The local paper had an article last Monday about the Avida program run by Robert Pennock at Michigan State. It's a computer simulation of Darwinian evolution in which organisms, called Avidians, diversify and evolve much as real organisms are believed to do in the natural world. The program is interesting, but, despite the attempts by some to employ it in the battle against Intelligent Design, it's really quite irrelevant to that issue. We wrote about Avida a year ago (see here) and cited a critical piece by Jonathon Wells which makes this point pretty clearly.
Nevertheless, this passage in the article in our paper piqued our interest:
For instance one of [Pennock's] students is trying to show the evolution of sex.
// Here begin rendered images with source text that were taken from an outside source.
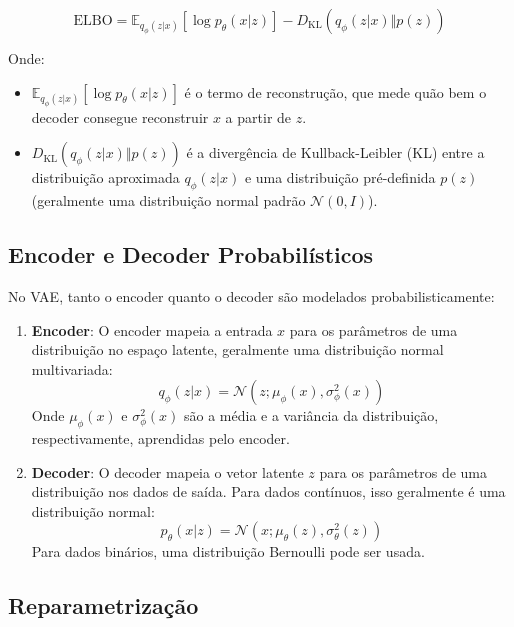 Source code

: \documentclass{tufte-handout}
\begin{document}
\begin{equation}
    \text{ELBO} = \mathbb{E}_{q_{\phi}(z|x)} \left[ \log p_{\theta}(x|z) \right] - D_{\text{KL}}(q_{\phi}(z|x) \Vert p(z))
\end{equation}

Onde:
\begin{itemize}
\item $\mathbb{E}_{q_{\phi}(z|x)} \left[ \log p_{\theta}(x|z) \right]$ é o termo de reconstrução, que mede quão bem o decoder consegue reconstruir $x$ a partir de $z$.
\item $D_{\text{KL}}(q_{\phi}(z|x) \Vert p(z))$ é a divergência de Kullback-Leibler (KL) entre a distribuição aproximada $q_{\phi}(z|x)$ e uma distribuição pré-definida $p(z)$ (geralmente uma distribuição normal padrão $\mathcal{N}(0, I)$).
\end{itemize}

\subsection{Encoder e Decoder Probabilísticos}

No VAE, tanto o encoder quanto o decoder são modelados probabilisticamente:
\begin{enumerate}
    \item \textbf{Encoder}: O encoder mapeia a entrada $x$ para os parâmetros de uma distribuição no espaço latente, geralmente uma distribuição normal multivariada:
   \begin{equation}
       q_{\phi}(z|x) = \mathcal{N}(z; \mu_{\phi}(x), \sigma_{\phi}^2(x))
   \end{equation}
   Onde $\mu_{\phi}(x)$ e $\sigma_{\phi}^2(x)$ são a média e a variância da distribuição, respectivamente, aprendidas pelo encoder.
   \item \textbf{Decoder}: O decoder mapeia o vetor latente $z$ para os parâmetros de uma distribuição nos dados de saída. Para dados contínuos, isso geralmente é uma distribuição normal:
   \begin{equation}
       p_{\theta}(x|z) = \mathcal{N}(x; \mu_{\theta}(z), \sigma_{\theta}^2(z))
   \end{equation}
   Para dados binários, uma distribuição Bernoulli pode ser usada.

\end{enumerate} 

\subsection{Reparametrização}
\end{document}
In the basic Avida program, organisms reproduce asexually, but the student changed the code to allow simulated sexual reproduction in order to understand the evolutionary advantages. While there are many theories on the subject, "everyone agrees we don't have an answer on [how sex evolved]," Pennock said.
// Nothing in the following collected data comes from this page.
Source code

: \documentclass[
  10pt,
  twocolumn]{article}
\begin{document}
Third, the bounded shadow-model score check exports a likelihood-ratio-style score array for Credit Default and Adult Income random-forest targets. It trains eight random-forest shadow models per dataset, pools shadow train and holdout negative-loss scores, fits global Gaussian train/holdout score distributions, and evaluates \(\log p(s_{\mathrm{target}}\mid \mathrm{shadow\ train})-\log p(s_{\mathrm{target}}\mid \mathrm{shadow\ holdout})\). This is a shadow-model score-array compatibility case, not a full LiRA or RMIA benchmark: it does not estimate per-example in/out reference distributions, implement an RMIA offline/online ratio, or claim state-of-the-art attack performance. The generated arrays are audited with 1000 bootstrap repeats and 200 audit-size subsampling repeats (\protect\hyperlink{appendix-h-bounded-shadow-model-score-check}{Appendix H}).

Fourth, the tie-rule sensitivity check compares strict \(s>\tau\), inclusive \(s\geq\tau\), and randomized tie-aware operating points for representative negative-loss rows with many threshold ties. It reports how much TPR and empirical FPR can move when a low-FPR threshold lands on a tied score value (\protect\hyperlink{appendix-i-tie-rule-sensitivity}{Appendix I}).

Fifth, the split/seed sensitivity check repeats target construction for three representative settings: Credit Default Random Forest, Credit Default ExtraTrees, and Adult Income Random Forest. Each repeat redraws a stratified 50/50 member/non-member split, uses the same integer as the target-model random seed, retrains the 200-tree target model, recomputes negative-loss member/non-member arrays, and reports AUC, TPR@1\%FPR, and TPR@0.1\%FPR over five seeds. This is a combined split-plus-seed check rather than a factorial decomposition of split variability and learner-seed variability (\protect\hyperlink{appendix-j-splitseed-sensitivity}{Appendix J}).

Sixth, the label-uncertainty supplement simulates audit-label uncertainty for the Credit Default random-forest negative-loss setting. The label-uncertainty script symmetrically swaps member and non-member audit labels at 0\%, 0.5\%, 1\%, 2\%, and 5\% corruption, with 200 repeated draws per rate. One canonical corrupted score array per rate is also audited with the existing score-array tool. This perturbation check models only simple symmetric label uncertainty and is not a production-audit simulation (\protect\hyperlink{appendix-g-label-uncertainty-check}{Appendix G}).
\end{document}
Hmmm. Let's see. In order to get the Avidians to switch from asexual to sexual reproduction an intelligent programmer had to intervene and "mutate" the software code to facilitate the switch. From the Avidians' standpoint this looks an awful lot like a miracle, doesn't it? Isn't this confirmation of the sort of thing that IDers have been saying about evolution for the past two decades - that it doesn't happen apart from intelligent input? Just asking.